In the context of American public healthcare policy, the Medicaid coverage gap refers to uninsured people who reside in states which have opted out of Medicaid expansion under the Affordable Care Act (ACA), who are both ineligible for Medicaid under its previous rules that still apply in these states and too poor to qualify for the ACA's subsidies and credits designed to allow middle-class Americans to purchase health insurance. The number of Americans in this gap has been estimated to be almost 3 million as of January 2016, according to the Kaiser Family Foundation. The Foundation has also said that 90% of the people in this gap live in the South.

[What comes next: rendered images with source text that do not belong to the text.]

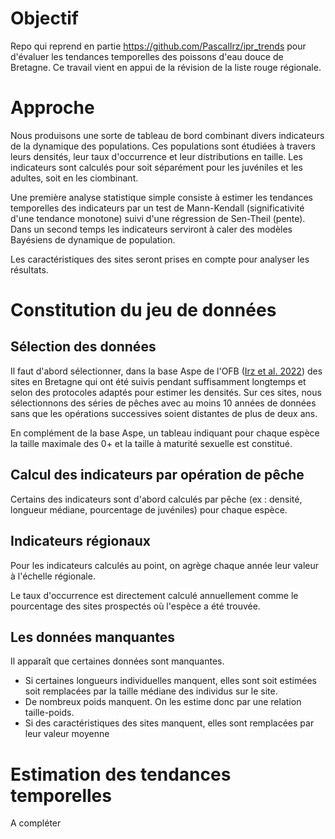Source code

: # Objectif

Repo qui reprend en partie https://github.com/PascalIrz/ipr_trends pour d'évaluer les tendances temporelles des poissons d'eau douce de Bretagne. Ce travail vient en appui de la révision de la liste rouge régionale.

# Approche

Nous produisons une sorte de tableau de bord combinant divers indicateurs de la dynamique des populations. Ces populations sont étudiées à travers leurs densités, leur taux d'occurrence et leur distributions en taille. Les indicateurs sont calculés pour soit séparément pour les juvéniles et les adultes, soit en les ciombinant.

Une première analyse statistique simple consiste à estimer les tendances temporelles des indicateurs par un test de Mann-Kendall (significativité d'une tendance monotone) suivi d'une régression de Sen-Theil (pente). Dans un second temps les indicateurs serviront à caler des modèles Bayésiens de dynamique de population.

Les caractéristiques des sites seront prises en compte pour analyser les résultats.

# Constitution du jeu de données

## Sélection des données

Il faut d'abord sélectionner, dans la base Aspe de l'OFB ([Irz et al. 2022](https://www.kmae-journal.org/articles/kmae/full_html/2022/01/kmae220057/kmae220057.html)) des sites en Bretagne qui ont été suivis pendant suffisamment longtemps et selon des protocoles adaptés pour estimer les densités. Sur ces sites, nous sélectionnons des séries de pêches avec au moins 10 années de données sans que les opérations successives soient distantes de plus de deux ans.

En complément de la base Aspe, un tableau indiquant pour chaque espèce la taille maximale des 0+ et la taille à maturité sexuelle est constitué.

## Calcul des indicateurs par opération de pêche

Certains des indicateurs sont d'abord calculés par pêche (ex : densité, longueur médiane, pourcentage de juvéniles) pour chaque espèce.

## Indicateurs régionaux

Pour les indicateurs calculés au point, on agrège chaque année leur valeur à l'échelle régionale.

Le taux d'occurrence est directement calculé annuellement comme le pourcentage des sites prospectés où l'espèce a été trouvée.

## Les données manquantes

Il apparaît que certaines données sont manquantes.

- Si certaines longueurs individuelles manquent, elles sont soit estimées soit remplacées par la taille médiane des individus sur le site.
- De nombreux poids manquent. On les estime donc par une relation taille-poids.
- Si des caractéristiques des sites manquent, elles sont remplacées par leur valeur moyenne

# Estimation des tendances temporelles

A compléter
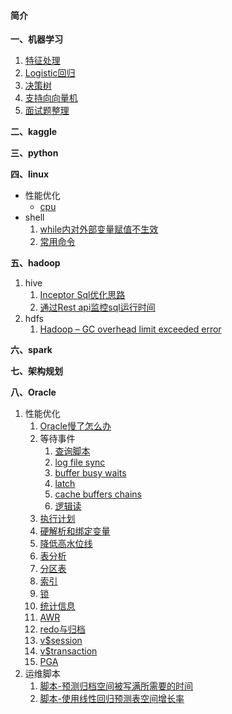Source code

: #### 简介

**一、机器学习**
1. [特征处理](https://github.com/aidway/Blog/issues/42)
1. [Logistic回归](https://github.com/aidway/Blog/issues/33)
1. [决策树](https://github.com/aidway/Blog/issues/40)
1. [支持向向量机](https://github.com/aidway/Blog/issues/46)
1. [面试题整理](https://github.com/aidway/Blog/issues/23)

**二、kaggle**

**三、python**

**四、linux**
- 性能优化
  - [cpu](https://github.com/aidway/Blog/issues/1)
- shell
  1. [while内对外部变量赋值不生效](https://github.com/aidway/Blog/issues/6)
  1. [常用命令](https://github.com/aidway/Blog/issues/7)

**五、hadoop**
  1. hive
     1. [Inceptor Sql优化思路](https://github.com/aidway/Blog/issues/3)
     1. [通过Rest api监控sql运行时间](https://github.com/aidway/Blog/issues/26)
  1. hdfs
     1. [Hadoop – GC overhead limit exceeded error](https://github.com/aidway/Blog/issues/25)

**六、spark**

**七、架构规划**

**八、Oracle**
1. 性能优化
   1. [Oracle慢了怎么办](https://github.com/aidway/Blog/issues/2)
   1. 等待事件
      1. [查询脚本](https://github.com/aidway/Blog/issues/8)
      1. [log file sync](https://github.com/aidway/Blog/issues/9)
      1. [buffer busy waits](https://github.com/aidway/Blog/issues/10) 
      1. [latch](https://github.com/aidway/Blog/issues/11)  
      1. [cache buffers chains](https://github.com/aidway/Blog/issues/12)
      1. [逻辑读](https://github.com/aidway/Blog/issues/13)
   1. [执行计划](https://github.com/aidway/Blog/issues/14)
   1. [硬解析和绑定变量](https://github.com/aidway/Blog/issues/15)
   1. [降低高水位线](https://github.com/aidway/Blog/issues/16)
   1. [表分析](https://github.com/aidway/Blog/issues/17)
   1. [分区表](https://github.com/aidway/Blog/issues/18)
   1. [索引](https://github.com/aidway/Blog/issues/19)
   1. [锁](https://github.com/aidway/Blog/issues/20)
   1. [统计信息](https://github.com/aidway/Blog/issues/21)
   1. [AWR](https://github.com/aidway/Blog/issues/22)
   1. [redo与归档](https://github.com/aidway/Blog/issues/27)
   1. [v$session](https://github.com/aidway/Blog/issues/28)
   1. [v$transaction](https://github.com/aidway/Blog/issues/29)
   1. [PGA](https://github.com/aidway/Blog/issues/30)
1. 运维脚本
   1. [脚本-预测归档空间被写满所需要的时间](https://github.com/aidway/Blog/issues/4)
   1. [脚本-使用线性回归预测表空间增长率](https://github.com/aidway/Blog/issues/5)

In states that have not expanded Medicaid, eligibility requirements for Medicaid are limited to parents making 44% or less of the poverty line, and in almost all such states, all adults without children are ineligible. The coverage gap results from this and a number of factors, such as the fact that the ACA was designed so that the poor would receive coverage through Medicaid and so did not include an alternative program for them. For example, as of April 2014, someone living in Texas, a non-expansion state, had to be making less than $3,737 per year to be eligible for Medicaid, and had to make at least $11,490 (if a single person) or $23,550 (for a family of four) to be eligible for ACA subsidies.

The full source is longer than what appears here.